**Records shown:**
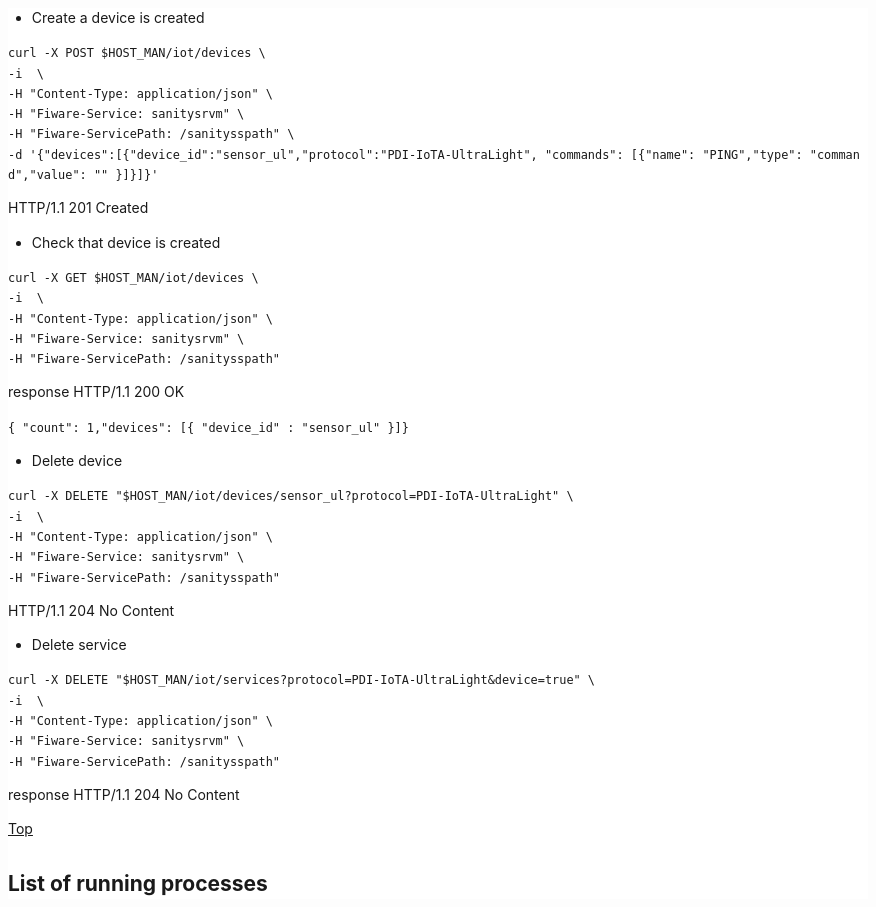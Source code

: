 -   Create a device is created

```
curl -X POST $HOST_MAN/iot/devices \
-i  \
-H "Content-Type: application/json" \
-H "Fiware-Service: sanitysrvm" \
-H "Fiware-ServicePath: /sanitysspath" \
-d '{"devices":[{"device_id":"sensor_ul","protocol":"PDI-IoTA-UltraLight", "commands": [{"name": "PING","type": "command","value": "" }]}]}' 
```

HTTP/1.1 201 Created

-   Check that device is created

```
curl -X GET $HOST_MAN/iot/devices \
-i  \
-H "Content-Type: application/json" \
-H "Fiware-Service: sanitysrvm" \
-H "Fiware-ServicePath: /sanitysspath" 
```

response HTTP/1.1 200 OK

```
{ "count": 1,"devices": [{ "device_id" : "sensor_ul" }]}
```

-   Delete device

```
curl -X DELETE "$HOST_MAN/iot/devices/sensor_ul?protocol=PDI-IoTA-UltraLight" \
-i  \
-H "Content-Type: application/json" \
-H "Fiware-Service: sanitysrvm" \
-H "Fiware-ServicePath: /sanitysspath"
```

HTTP/1.1 204 No Content

-   Delete service

```
curl -X DELETE "$HOST_MAN/iot/services?protocol=PDI-IoTA-UltraLight&device=true" \
-i  \
-H "Content-Type: application/json" \
-H "Fiware-Service: sanitysrvm" \
-H "Fiware-ServicePath: /sanitysspath"  
```

response HTTP/1.1 204 No Content

[Top](#top)


## <a name="list-processes">List of running processes</a>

**What is being asked:**
Wherever a line in the data above holds "ServicePath", copy that line.

**Reply to the exercise:**
-H "Fiware-ServicePath: /sanitysspath" \
-H "Fiware-ServicePath: /sanitysspath" 
-H "Fiware-ServicePath: /sanitysspath"
-H "Fiware-ServicePath: /sanitysspath"  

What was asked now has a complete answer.